Have you teleported from the 1890s? DH and I got married after many years together. The reason we didn’t marry earlier is because I refused to, over multiple proposals. Not because I didn’t love him, but because I didn’t love the patriarchal baggage of marriage. In the end, I married him, because it mattered a lot to him, on the proviso we just did it either way two witnesss.

So it is completely different. He wanted to marry you, he asked repeatedly, you said no.

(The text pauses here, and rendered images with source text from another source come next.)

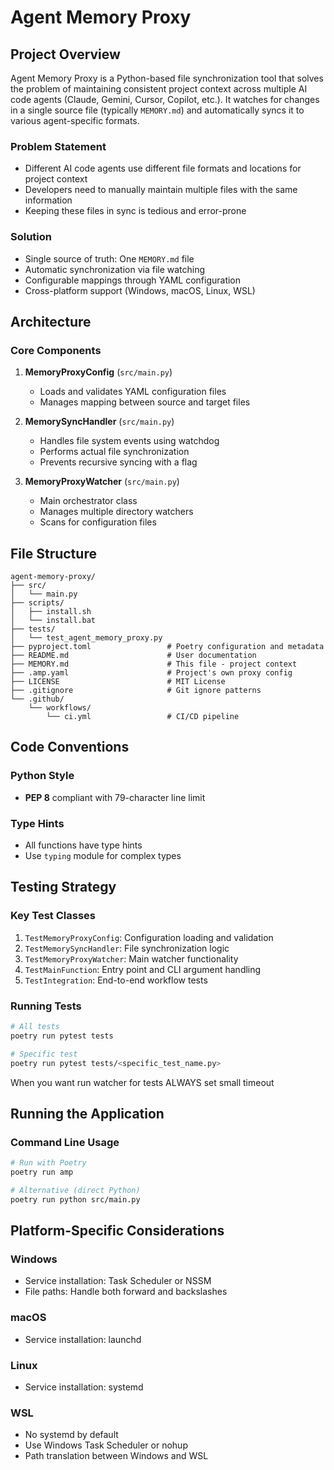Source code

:# Agent Memory Proxy

## Project Overview

Agent Memory Proxy is a Python-based file synchronization tool that solves the problem of maintaining consistent project context across multiple AI code agents (Claude, Gemini, Cursor, Copilot, etc.).
It watches for changes in a single source file (typically `MEMORY.md`) and automatically syncs it to various agent-specific formats.

### Problem Statement
- Different AI code agents use different file formats and locations for project context
- Developers need to manually maintain multiple files with the same information
- Keeping these files in sync is tedious and error-prone

### Solution
- Single source of truth: One `MEMORY.md` file
- Automatic synchronization via file watching
- Configurable mappings through YAML configuration
- Cross-platform support (Windows, macOS, Linux, WSL)

## Architecture

### Core Components

1. **MemoryProxyConfig** (`src/main.py`)
   - Loads and validates YAML configuration files
   - Manages mapping between source and target files

2. **MemorySyncHandler** (`src/main.py`)
   - Handles file system events using watchdog
   - Performs actual file synchronization
   - Prevents recursive syncing with a flag

3. **MemoryProxyWatcher** (`src/main.py`)
   - Main orchestrator class
   - Manages multiple directory watchers
   - Scans for configuration files

## File Structure

```
agent-memory-proxy/
├── src/
│   └── main.py
├── scripts/
│   ├── install.sh
│   └── install.bat
├── tests/
│   └── test_agent_memory_proxy.py
├── pyproject.toml                 # Poetry configuration and metadata
├── README.md                      # User documentation
├── MEMORY.md                      # This file - project context
├── .amp.yaml                      # Project's own proxy config
├── LICENSE                        # MIT License
├── .gitignore                     # Git ignore patterns
└── .github/
    └── workflows/
        └── ci.yml                 # CI/CD pipeline
```

## Code Conventions

### Python Style
- **PEP 8** compliant with 79-character line limit

### Type Hints
- All functions have type hints
- Use `typing` module for complex types

## Testing Strategy


### Key Test Classes
1. `TestMemoryProxyConfig`: Configuration loading and validation
2. `TestMemorySyncHandler`: File synchronization logic
3. `TestMemoryProxyWatcher`: Main watcher functionality
4. `TestMainFunction`: Entry point and CLI argument handling
5. `TestIntegration`: End-to-end workflow tests

### Running Tests
```bash
# All tests
poetry run pytest tests

# Specific test
poetry run pytest tests/<specific_test_name.py>
```
When you want run watcher for tests ALWAYS set small timeout

## Running the Application

### Command Line Usage
```bash
# Run with Poetry
poetry run amp

# Alternative (direct Python)
poetry run python src/main.py
```

## Platform-Specific Considerations

### Windows
- Service installation: Task Scheduler or NSSM
- File paths: Handle both forward and backslashes

### macOS
- Service installation: launchd

### Linux
- Service installation: systemd

### WSL
- No systemd by default
- Use Windows Task Scheduler or nohup
- Path translation between Windows and WSL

My ex knew I wanted to get married but never asked. When I decided to break up with him (financial not proposal related) at that point after 8 years he proposed. I didn't see it as flattering or exciting. I saw it as a cynical last ditch attempt to give me something he knew had been important to me but hadn't seen any need to do until that point

ThisZanyPinkSquid · 07/08/2025 08:48

In all honesty it sounds like life got in the way of the proposal 🤷🏼‍♀️ you are in a loving committed relationship and have kids together….they take priority over a proposal so you would be cutting your nose of to spite your face saying no 🤷🏼‍♀️

KmcK87 · 07/08/2025 08:49

Yeah it’s completely weird. Please don’t be drawn into the whole tiktok mentality of “if he doesn’t propose within 2 years it’s a shut up ring” real life works a little different.
If you truly feel he doesn’t love you enough then leave now.

MercurialMouse · 07/08/2025 08:57

My husband and I got married on our 10 year anniversary of being together in an amazing trip to Vegas. It was my idea, otherwise we'd no intention of getting married before that. Put your pride aside and have a conversation.

Doone22 · 07/08/2025 09:02

Marriage is more than a wedding. You get specific legal and financial protection from being married so push him on it

ReadingSoManyThreads · 07/08/2025 09:09

You were unwise to have children before marriage. I hope you've taken legal steps to ensure you not financially vulnerable should you split up or should he die?

Once you have a man's child, they usually no longer feel obligated to marry, and don't seem to care about their child's mother's financial vulnerability (depending on their circumstances of course).

Hernameisdeborah · 07/08/2025 09:57

It’s obviously been on your mind quite a lot, how come you didn’t propose to him if it was important to you? Perhaps he has wanted to but thought maybe you weren’t massively into the idea?